- 10
Giorgio Morandi
Description
- Natura morta
- signed Morandi (lower left)
- oil on canvas
- 40 by 50cm.,15 3/4 by 19 3/4 in.
Provenance
Galleria La Bussola, Turin
Private Collection, Turin (acquired from the above in the late 1960s)
Thence by descent to the present owner
Literature
Morandi ultimo. Nature morte 1950-1964 (exhibition catalogue), Galleria dello Scudo, Verona, 1997-98, illustrated p. 134
Catalogue Note
From an early stage of his career, Morandi was inspired by the great Quattrocento masters: Masaccio, Paolo Uccello and Piero della Francesca. The simple, coherent structure of their fresco paintings, together with the almost sculptural rendering of volume, exerted a significant influence on his painterly style. Morandi fused these influences with lessons learned from the father of modern "Classicism," Cézanne, whose works exhibit the same compositional rigour and highly considered nature. However, in spite of his introspective character and very sheltered, almost reclusive, lifestyle – Morandi spent his whole life in Bologna, only crossing the Italian border twice, even then only a few miles into Switzerland - his artistic legacy has been extraordinarily wide-reaching, with many important contemporary artists citing his nuanced, timeless paintings as an influence. To regard Morandi as merely a painter of still-life is to overlook the spiritual and meditative qualities that he was able to evoke through this genre, and which has often led his work to be interpreted within the context of the great abstract artists of the twentieth century, including Mark Rothko, Ben Nicholson, and Piet Mondrian. All four of these artists shared a remarkable artistic rigour, recognising the importance of a profound exploration of colour and form in order to draw out essential truths about the world around us and the way we interact with it.
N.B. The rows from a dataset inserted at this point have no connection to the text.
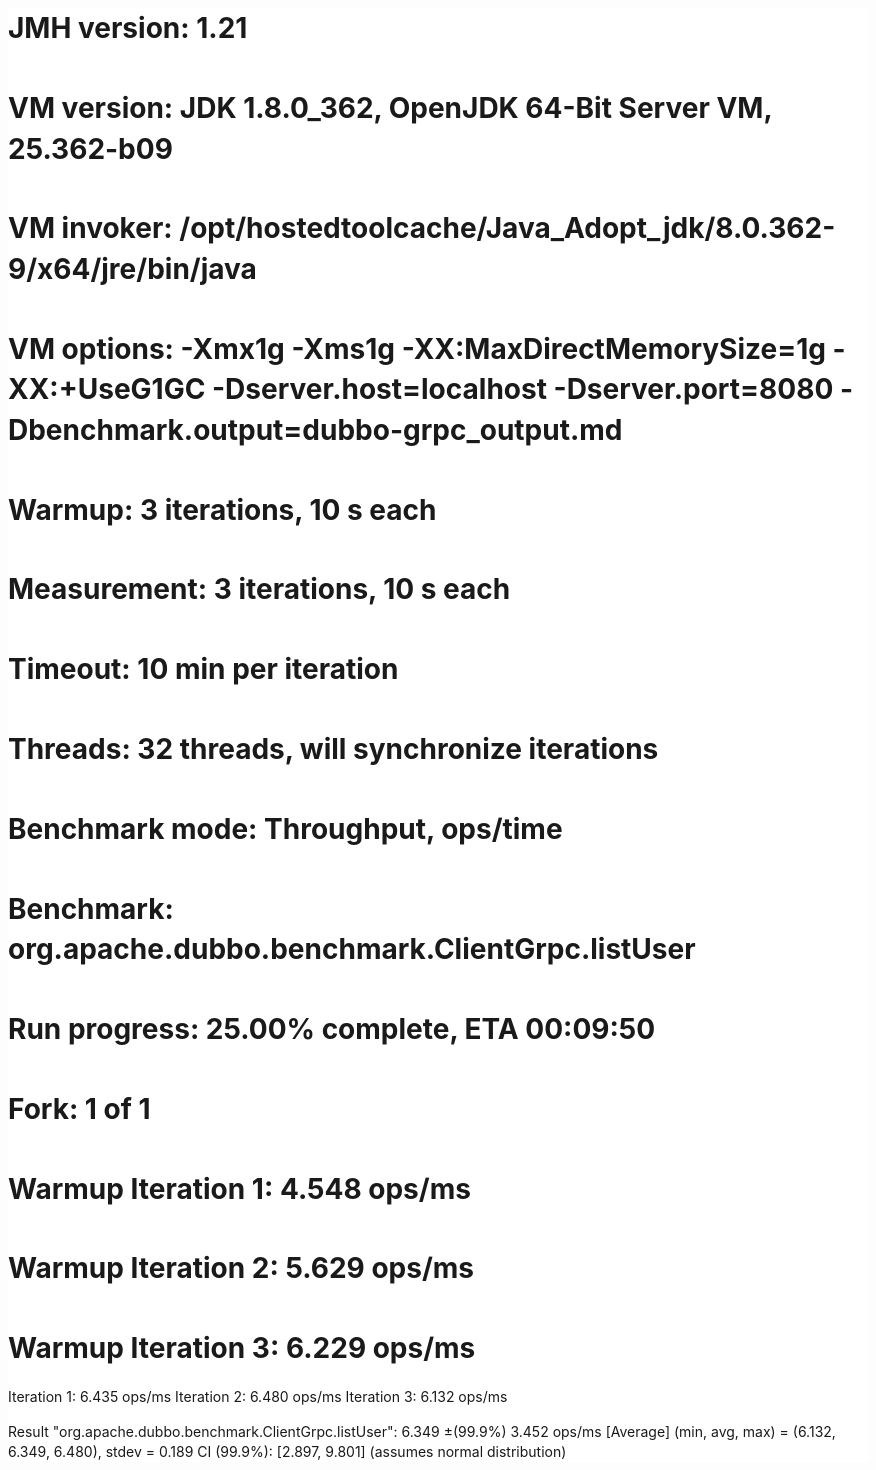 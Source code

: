 
# JMH version: 1.21
# VM version: JDK 1.8.0_362, OpenJDK 64-Bit Server VM, 25.362-b09
# VM invoker: /opt/hostedtoolcache/Java_Adopt_jdk/8.0.362-9/x64/jre/bin/java
# VM options: -Xmx1g -Xms1g -XX:MaxDirectMemorySize=1g -XX:+UseG1GC -Dserver.host=localhost -Dserver.port=8080 -Dbenchmark.output=dubbo-grpc_output.md
# Warmup: 3 iterations, 10 s each
# Measurement: 3 iterations, 10 s each
# Timeout: 10 min per iteration
# Threads: 32 threads, will synchronize iterations
# Benchmark mode: Throughput, ops/time
# Benchmark: org.apache.dubbo.benchmark.ClientGrpc.listUser

# Run progress: 25.00% complete, ETA 00:09:50
# Fork: 1 of 1
# Warmup Iteration   1: 4.548 ops/ms
# Warmup Iteration   2: 5.629 ops/ms
# Warmup Iteration   3: 6.229 ops/ms
Iteration   1: 6.435 ops/ms
Iteration   2: 6.480 ops/ms
Iteration   3: 6.132 ops/ms


Result "org.apache.dubbo.benchmark.ClientGrpc.listUser":
  6.349 ±(99.9%) 3.452 ops/ms [Average]
  (min, avg, max) = (6.132, 6.349, 6.480), stdev = 0.189
  CI (99.9%): [2.897, 9.801] (assumes normal distribution)
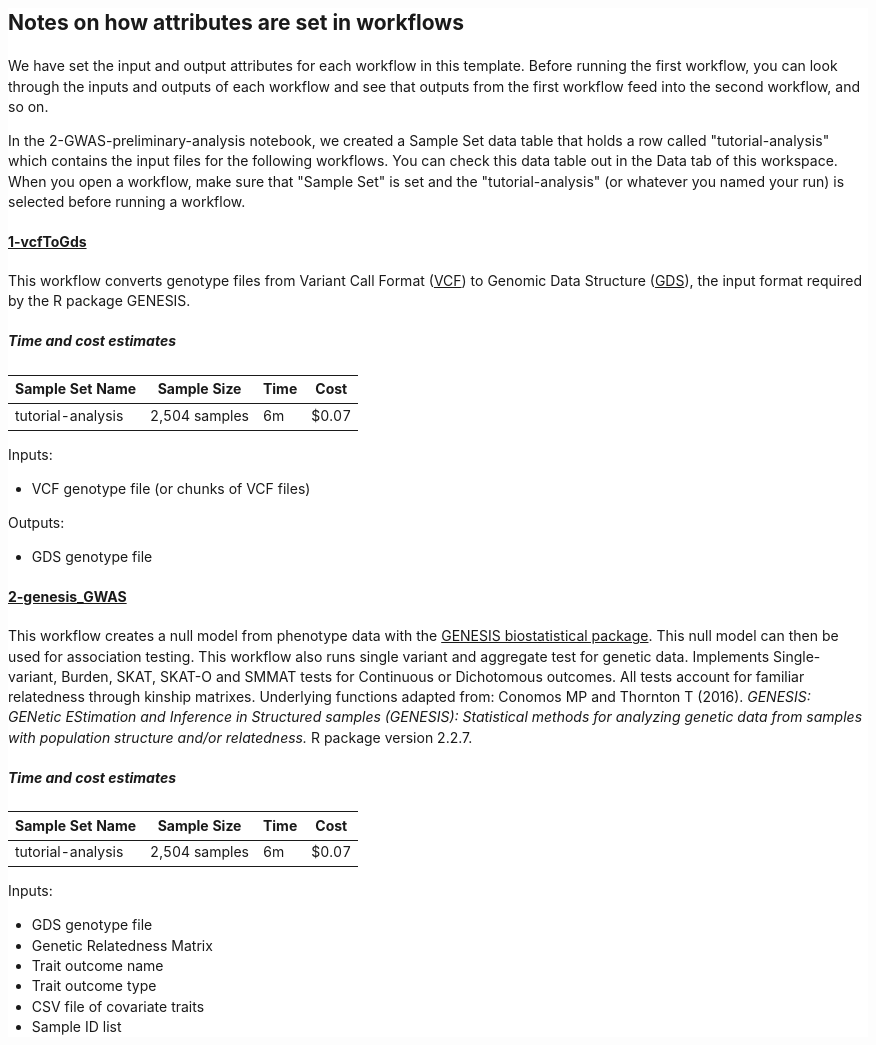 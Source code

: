 ## Notes on how attributes are set in workflows
We have set the input and output attributes for each workflow in this template. Before running the first workflow, you can look through the inputs and outputs of each workflow and see that outputs from the first workflow feed into the second workflow, and so on. 

In the 2-GWAS-preliminary-analysis notebook, we created a Sample Set data table that holds a row called "tutorial-analysis" which contains the input files for the following workflows. You can check this data table out in the Data tab of this workspace. When you open a workflow, make sure that "Sample Set" is set and the "tutorial-analysis" (or whatever you named your run) is selected before running a workflow. 


#### [1-vcfToGds](https://dockstore.org/workflows/github.com/manning-lab/vcfToGds)

This workflow converts genotype files from Variant Call Format ([VCF](https://en.wikipedia.org/wiki/Variant_Call_Format)) to Genomic Data Structure ([GDS](http://si.biostat.washington.edu/sites/default/files/modules/GDS_intro.pdf)), the input format required by the R package GENESIS.       

##### Time and cost estimates    

| Sample Set Name | Sample Size | Time | Cost |
| -------  | --------  | -------- | -------- |
| tutorial-analysis | 2,504 samples | 6m | $0.07

Inputs:
* VCF  genotype file (or chunks of VCF files)

Outputs:
* GDS genotype file

#### [2-genesis_GWAS](https://dockstore.org/workflows/github.com/AnalysisCommons/genesis_wdl/genesis_GWAS)

This workflow creates a null model from phenotype data with the [GENESIS biostatistical package](http://bioconductor.org/packages/devel/bioc/html/GENESIS.html). This null model can then be used for association testing. This workflow also runs single variant and aggregate test for genetic data. Implements Single-variant, Burden, SKAT, SKAT-O and SMMAT tests for Continuous or Dichotomous outcomes. All tests account for familiar relatedness through kinship matrixes. Underlying functions adapted from:
	Conomos MP and Thornton T (2016). *GENESIS: GENetic EStimation and Inference in Structured samples (GENESIS): Statistical methods for analyzing genetic data from samples with population structure and/or relatedness.* R package version 2.2.7.

##### Time and cost estimates    

| Sample Set Name | Sample Size | Time | Cost |
| -------  | -------- | -------- | ---------- |
|  tutorial-analysis | 2,504 samples | 6m | $0.07

Inputs:
* GDS genotype file
* Genetic Relatedness Matrix
* Trait outcome name
* Trait outcome type
* CSV file of covariate traits
* Sample ID list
Justifying his decision to remain loyal to representational depiction, Morandi explained: ‘I believe that nothing can be more abstract, more unreal, than what we actually see’ (quoted in, Paul Overy, ‘Morandi’, in The Financial Times, 9th December 1970). The spiritual, almost philosophical aspect of Morandi’s work, is in part due to the way in which he disrupts our usual sense of time, as Marilena Pasquali writes: 'time in Morandi is a primary, ineluctable dimension: it is duration, first and foremost, and then invention, gamble, daring. In the reality of phenomena, he seeks the lasting, the unchanging, the illusion of an immobile time. Change, continuous and unstoppable, is in him knowingly as he reflects himself in the object in his studio, making them each time different because it is he, instant by instant, who is different and thus sees what is in front of him with new eyes' (M. Pasquali in Giorgio Morandi, Through Light (exhibition catalogue), Imago Art Gallery, London, 2009, p. 22).
Perhaps the most immediate and recognisable characteristic of Morandi's work is his recurring subject matter. The bottles, bowls and pitchers which populate his paintings hold little personal significance; rather, they are objects of meditation through which Morandi sought to resolve the composition, giving form to the artist's conception. Morandi’s dedication and commitment to such a limited subject matter gives his œuvre a sincerity and gravity, introducing us to a mesmerising world where silence reigns and time is suspended. There is an overwhelming universality to his work: these bottles, pitchers and jars are containers that have been used since time began. Within his still-lifes, Morandi succeeds in imbuing the seemingly quotidian with a suggestion of profundity, a concept expressed to superb effect within the present work.